WHAT TO DO: Every line of the records counts; transcribe each one exactly.
= Beginning of Section =
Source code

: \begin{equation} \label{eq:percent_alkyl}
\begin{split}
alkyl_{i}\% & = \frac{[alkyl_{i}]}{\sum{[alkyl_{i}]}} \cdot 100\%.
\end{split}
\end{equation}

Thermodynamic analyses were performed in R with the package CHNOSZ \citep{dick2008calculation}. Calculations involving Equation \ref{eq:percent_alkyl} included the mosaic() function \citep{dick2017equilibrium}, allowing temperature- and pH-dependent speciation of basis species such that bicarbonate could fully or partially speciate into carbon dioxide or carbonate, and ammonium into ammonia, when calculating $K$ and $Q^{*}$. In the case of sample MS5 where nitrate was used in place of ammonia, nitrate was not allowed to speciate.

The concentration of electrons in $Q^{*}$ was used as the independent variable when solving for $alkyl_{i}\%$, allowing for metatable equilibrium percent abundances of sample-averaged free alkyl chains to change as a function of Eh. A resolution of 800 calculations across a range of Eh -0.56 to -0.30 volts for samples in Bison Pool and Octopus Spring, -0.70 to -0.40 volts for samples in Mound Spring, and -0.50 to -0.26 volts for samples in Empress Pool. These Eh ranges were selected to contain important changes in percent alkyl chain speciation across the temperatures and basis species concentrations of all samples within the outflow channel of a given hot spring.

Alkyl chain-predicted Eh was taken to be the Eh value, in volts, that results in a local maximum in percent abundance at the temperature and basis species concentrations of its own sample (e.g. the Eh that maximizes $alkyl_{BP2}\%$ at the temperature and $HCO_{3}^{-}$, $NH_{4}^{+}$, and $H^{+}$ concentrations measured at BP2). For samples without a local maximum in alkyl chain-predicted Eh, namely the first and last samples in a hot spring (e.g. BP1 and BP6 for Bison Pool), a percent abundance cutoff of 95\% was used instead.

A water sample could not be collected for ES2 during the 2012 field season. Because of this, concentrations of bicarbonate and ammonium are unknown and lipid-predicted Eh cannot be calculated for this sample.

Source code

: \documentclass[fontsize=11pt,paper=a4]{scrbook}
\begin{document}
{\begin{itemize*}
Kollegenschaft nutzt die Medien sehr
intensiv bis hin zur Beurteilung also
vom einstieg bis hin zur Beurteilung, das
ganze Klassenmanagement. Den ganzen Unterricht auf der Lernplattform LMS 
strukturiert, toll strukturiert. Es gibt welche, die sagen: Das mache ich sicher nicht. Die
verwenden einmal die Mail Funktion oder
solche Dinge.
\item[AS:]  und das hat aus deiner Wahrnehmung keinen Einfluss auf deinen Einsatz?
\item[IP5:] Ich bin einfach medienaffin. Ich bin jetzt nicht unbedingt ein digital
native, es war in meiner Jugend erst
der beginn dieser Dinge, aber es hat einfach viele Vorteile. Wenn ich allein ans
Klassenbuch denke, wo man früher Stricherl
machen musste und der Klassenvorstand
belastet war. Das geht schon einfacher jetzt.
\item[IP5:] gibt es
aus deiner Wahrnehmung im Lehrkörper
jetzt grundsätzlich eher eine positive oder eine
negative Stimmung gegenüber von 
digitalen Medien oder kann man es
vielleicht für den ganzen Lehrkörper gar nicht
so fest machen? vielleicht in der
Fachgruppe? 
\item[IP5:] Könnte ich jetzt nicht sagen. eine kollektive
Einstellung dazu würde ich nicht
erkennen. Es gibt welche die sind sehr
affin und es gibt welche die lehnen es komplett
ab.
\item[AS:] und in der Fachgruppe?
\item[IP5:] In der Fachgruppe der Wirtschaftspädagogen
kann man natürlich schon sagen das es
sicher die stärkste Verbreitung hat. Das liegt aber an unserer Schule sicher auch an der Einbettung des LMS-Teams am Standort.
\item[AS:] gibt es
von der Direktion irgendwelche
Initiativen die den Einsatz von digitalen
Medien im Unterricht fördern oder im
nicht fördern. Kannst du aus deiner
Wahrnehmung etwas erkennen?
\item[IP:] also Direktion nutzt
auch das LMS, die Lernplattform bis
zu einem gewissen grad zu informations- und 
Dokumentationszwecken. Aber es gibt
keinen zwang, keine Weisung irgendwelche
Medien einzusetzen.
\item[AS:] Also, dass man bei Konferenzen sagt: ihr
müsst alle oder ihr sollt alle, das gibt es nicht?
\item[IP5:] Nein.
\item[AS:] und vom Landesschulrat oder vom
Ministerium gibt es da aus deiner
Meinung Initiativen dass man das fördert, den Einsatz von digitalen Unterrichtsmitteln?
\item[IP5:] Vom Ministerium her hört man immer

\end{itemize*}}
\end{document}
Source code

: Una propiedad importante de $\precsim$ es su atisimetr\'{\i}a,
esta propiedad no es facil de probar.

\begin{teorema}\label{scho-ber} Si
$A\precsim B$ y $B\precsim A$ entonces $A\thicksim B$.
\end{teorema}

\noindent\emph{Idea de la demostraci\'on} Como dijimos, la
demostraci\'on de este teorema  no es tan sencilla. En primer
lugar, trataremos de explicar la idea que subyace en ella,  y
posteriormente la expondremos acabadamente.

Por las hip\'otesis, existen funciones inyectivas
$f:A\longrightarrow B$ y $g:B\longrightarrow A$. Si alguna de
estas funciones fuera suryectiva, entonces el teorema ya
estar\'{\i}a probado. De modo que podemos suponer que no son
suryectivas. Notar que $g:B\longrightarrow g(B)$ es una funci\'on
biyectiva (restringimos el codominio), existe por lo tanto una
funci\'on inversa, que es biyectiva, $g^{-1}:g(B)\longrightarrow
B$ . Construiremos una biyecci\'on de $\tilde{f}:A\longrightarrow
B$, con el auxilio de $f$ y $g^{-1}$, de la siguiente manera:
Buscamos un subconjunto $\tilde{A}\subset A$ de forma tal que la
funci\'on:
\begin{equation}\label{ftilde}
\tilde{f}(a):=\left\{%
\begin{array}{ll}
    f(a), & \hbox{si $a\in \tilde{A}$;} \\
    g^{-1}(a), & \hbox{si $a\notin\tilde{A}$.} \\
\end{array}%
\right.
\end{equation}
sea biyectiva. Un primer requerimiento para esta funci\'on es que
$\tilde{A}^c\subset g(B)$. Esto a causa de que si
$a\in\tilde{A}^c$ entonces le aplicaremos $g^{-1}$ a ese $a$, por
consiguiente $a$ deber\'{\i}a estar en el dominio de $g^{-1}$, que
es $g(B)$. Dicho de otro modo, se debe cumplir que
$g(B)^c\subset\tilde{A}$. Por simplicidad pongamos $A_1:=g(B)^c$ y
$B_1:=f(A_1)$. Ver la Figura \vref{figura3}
= End of Section =
ANSWER TO THIS EXERCISE:
Source code

: \begin{equation} \label{eq:percent_alkyl}
\begin{split}
alkyl_{i}\% & = \frac{[alkyl_{i}]}{\sum{[alkyl_{i}]}} \cdot 100\%.
\end{split}
\end{equation}

Thermodynamic analyses were performed in R with the package CHNOSZ \citep{dick2008calculation}. Calculations involving Equation \ref{eq:percent_alkyl} included the mosaic() function \citep{dick2017equilibrium}, allowing temperature- and pH-dependent speciation of basis species such that bicarbonate could fully or partially speciate into carbon dioxide or carbonate, and ammonium into ammonia, when calculating $K$ and $Q^{*}$. In the case of sample MS5 where nitrate was used in place of ammonia, nitrate was not allowed to speciate.

The concentration of electrons in $Q^{*}$ was used as the independent variable when solving for $alkyl_{i}\%$, allowing for metatable equilibrium percent abundances of sample-averaged free alkyl chains to change as a function of Eh. A resolution of 800 calculations across a range of Eh -0.56 to -0.30 volts for samples in Bison Pool and Octopus Spring, -0.70 to -0.40 volts for samples in Mound Spring, and -0.50 to -0.26 volts for samples in Empress Pool. These Eh ranges were selected to contain important changes in percent alkyl chain speciation across the temperatures and basis species concentrations of all samples within the outflow channel of a given hot spring.

Alkyl chain-predicted Eh was taken to be the Eh value, in volts, that results in a local maximum in percent abundance at the temperature and basis species concentrations of its own sample (e.g. the Eh that maximizes $alkyl_{BP2}\%$ at the temperature and $HCO_{3}^{-}$, $NH_{4}^{+}$, and $H^{+}$ concentrations measured at BP2). For samples without a local maximum in alkyl chain-predicted Eh, namely the first and last samples in a hot spring (e.g. BP1 and BP6 for Bison Pool), a percent abundance cutoff of 95\% was used instead.

A water sample could not be collected for ES2 during the 2012 field season. Because of this, concentrations of bicarbonate and ammonium are unknown and lipid-predicted Eh cannot be calculated for this sample.

Source code

: \documentclass[fontsize=11pt,paper=a4]{scrbook}
\begin{document}
{\begin{itemize*}
Kollegenschaft nutzt die Medien sehr
intensiv bis hin zur Beurteilung also
vom einstieg bis hin zur Beurteilung, das
ganze Klassenmanagement. Den ganzen Unterricht auf der Lernplattform LMS 
strukturiert, toll strukturiert. Es gibt welche, die sagen: Das mache ich sicher nicht. Die
verwenden einmal die Mail Funktion oder
solche Dinge.
\item[AS:]  und das hat aus deiner Wahrnehmung keinen Einfluss auf deinen Einsatz?
\item[IP5:] Ich bin einfach medienaffin. Ich bin jetzt nicht unbedingt ein digital
native, es war in meiner Jugend erst
der beginn dieser Dinge, aber es hat einfach viele Vorteile. Wenn ich allein ans
Klassenbuch denke, wo man früher Stricherl
machen musste und der Klassenvorstand
belastet war. Das geht schon einfacher jetzt.
\item[IP5:] gibt es
aus deiner Wahrnehmung im Lehrkörper
jetzt grundsätzlich eher eine positive oder eine
negative Stimmung gegenüber von 
digitalen Medien oder kann man es
vielleicht für den ganzen Lehrkörper gar nicht
so fest machen? vielleicht in der
Fachgruppe? 
\item[IP5:] Könnte ich jetzt nicht sagen. eine kollektive
Einstellung dazu würde ich nicht
erkennen. Es gibt welche die sind sehr
affin und es gibt welche die lehnen es komplett
ab.
\item[AS:] und in der Fachgruppe?
\item[IP5:] In der Fachgruppe der Wirtschaftspädagogen
kann man natürlich schon sagen das es
sicher die stärkste Verbreitung hat. Das liegt aber an unserer Schule sicher auch an der Einbettung des LMS-Teams am Standort.
\item[AS:] gibt es
von der Direktion irgendwelche
Initiativen die den Einsatz von digitalen
Medien im Unterricht fördern oder im
nicht fördern. Kannst du aus deiner
Wahrnehmung etwas erkennen?
\item[IP:] also Direktion nutzt
auch das LMS, die Lernplattform bis
zu einem gewissen grad zu informations- und 
Dokumentationszwecken. Aber es gibt
keinen zwang, keine Weisung irgendwelche
Medien einzusetzen.
\item[AS:] Also, dass man bei Konferenzen sagt: ihr
müsst alle oder ihr sollt alle, das gibt es nicht?
\item[IP5:] Nein.
\item[AS:] und vom Landesschulrat oder vom
Ministerium gibt es da aus deiner
Meinung Initiativen dass man das fördert, den Einsatz von digitalen Unterrichtsmitteln?
\item[IP5:] Vom Ministerium her hört man immer

\end{itemize*}}
\end{document}
Source code

: Una propiedad importante de $\precsim$ es su atisimetr\'{\i}a,
esta propiedad no es facil de probar.

\begin{teorema}\label{scho-ber} Si
$A\precsim B$ y $B\precsim A$ entonces $A\thicksim B$.
\end{teorema}

\noindent\emph{Idea de la demostraci\'on} Como dijimos, la
demostraci\'on de este teorema  no es tan sencilla. En primer
lugar, trataremos de explicar la idea que subyace en ella,  y
posteriormente la expondremos acabadamente.

Por las hip\'otesis, existen funciones inyectivas
$f:A\longrightarrow B$ y $g:B\longrightarrow A$. Si alguna de
estas funciones fuera suryectiva, entonces el teorema ya
estar\'{\i}a probado. De modo que podemos suponer que no son
suryectivas. Notar que $g:B\longrightarrow g(B)$ es una funci\'on
biyectiva (restringimos el codominio), existe por lo tanto una
funci\'on inversa, que es biyectiva, $g^{-1}:g(B)\longrightarrow
B$ . Construiremos una biyecci\'on de $\tilde{f}:A\longrightarrow
B$, con el auxilio de $f$ y $g^{-1}$, de la siguiente manera:
Buscamos un subconjunto $\tilde{A}\subset A$ de forma tal que la
funci\'on:
\begin{equation}\label{ftilde}
\tilde{f}(a):=\left\{%
\begin{array}{ll}
    f(a), & \hbox{si $a\in \tilde{A}$;} \\
    g^{-1}(a), & \hbox{si $a\notin\tilde{A}$.} \\
\end{array}%
\right.
\end{equation}
sea biyectiva. Un primer requerimiento para esta funci\'on es que
$\tilde{A}^c\subset g(B)$. Esto a causa de que si
$a\in\tilde{A}^c$ entonces le aplicaremos $g^{-1}$ a ese $a$, por
consiguiente $a$ deber\'{\i}a estar en el dominio de $g^{-1}$, que
es $g(B)$. Dicho de otro modo, se debe cumplir que
$g(B)^c\subset\tilde{A}$. Por simplicidad pongamos $A_1:=g(B)^c$ y
$B_1:=f(A_1)$. Ver la Figura \vref{figura3}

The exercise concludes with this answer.